82 days until I turn 30, so what now?
Dear reader,
It’s never been easy for me to start a project. So no wonder I have been putting off writing this story for over a week. Whether it is my disturbed executive function brought to you by my undiagnosed ADHD (I’ll know in less than a month when I get my results), my unbalanced libra sign scales or my irrefutable perfectionist mindset, the cliché sentence ‘It is what it is!” comes to my rescue in ending my first paragraph.
Because endings have always been more fun. Take it from someone who grew up devouring romantic comedies in a post-communism Romania and finding solace in every single happily ever after. Endings are certain, they present you with the beloved hero at the end of their journey when they have become their best self. It’s the moment after you’ve kissed, after the big performance, after you’ve defeated the villain and more importantly after you know the whole story.

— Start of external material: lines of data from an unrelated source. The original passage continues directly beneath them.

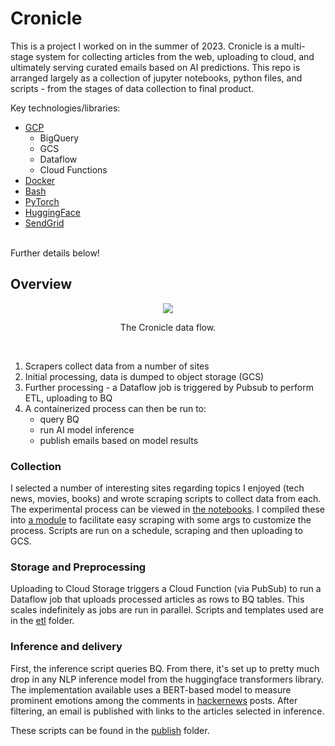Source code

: # Cronicle

This is a project I worked on in the summer of 2023. Cronicle is a multi-stage system for collecting articles from the web, uploading to cloud, and ultimately serving curated emails based on AI predictions. This repo is arranged largely as a collection of jupyter notebooks, python files, and scripts - from the stages of data collection to final product. 

Key technologies/libraries: 
- [GCP](https://cloud.google.com/)
  - BigQuery
  - GCS
  - Dataflow
  - Cloud Functions
- [Docker](https://www.docker.com/)
- [Bash](https://www.gnu.org/software/bash/) 
- [PyTorch](https://pytorch.org/)
- [HuggingFace](https://huggingface.co/)
- [SendGrid](https://sendgrid.com/en-us)
<br>
Further details below!

## Overview

<div align=center>
  <img src="https://i.imgur.com/b8yts2G.jpeg">
  
  The Cronicle data flow.</div>
<br>
1. Scrapers collect data from a number of sites
2. Initial processing, data is dumped to object storage (GCS)
3. Further processing - a Dataflow job is triggered by Pubsub to perform ETL, uploading to BQ
4. A containerized process can then be run to:
    * query BQ
    * run AI model inference
    * publish emails based on model results

### Collection
I selected a number of interesting sites regarding topics I enjoyed (tech news, movies, books) and wrote scraping scripts to collect data from each. The experimental process can be viewed in [the notebooks](./data/collection). I compiled these into [a module](./scripts/webscraping) to facilitate easy scraping with some args to customize the process. Scripts are run on a schedule, scraping and then uploading to GCS. 

### Storage and Preprocessing
Uploading to Cloud Storage triggers a Cloud Function (via PubSub) to run a Dataflow job that uploads processed articles as rows to BQ tables. This scales indefinitely as jobs are run in parallel. Scripts and templates used are in the [etl](./scripts/etl) folder.


### Inference and delivery 
First, the inference script queries BQ. From there, it's set up to pretty much drop in any NLP inference model from the huggingface transformers library. The implementation available uses a BERT-based model to measure prominent emotions among the comments in [hackernews](https://news.ycombinator.com/) posts. After filtering, an email is published with links to the articles selected in inference.

These scripts can be found in the [publish](./scripts/publish) folder.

Starting anything is scary. The infinite possibilities have always been paralyzing and with the outcome impossibly far ahead, I decide to limit it. And what better way than using numbers. Maybe that’s why I always liked math in school. I knew the ending or better said, I had a set of rules to get there. The binary aspect of it, either right or wrong, was comforting.
That leads me to my current situation. I have exactly 3.28 € in my bank account and 0 savings, a job I dislike and over 50 motivational letters sent to other companies (definitely hanging in there) but this is not a pity parade. A quick brainstorm already gifted me with 44 ideas to turn into stories. Writing a post each day will not solve all of my life’s challenges. But it is a beginning.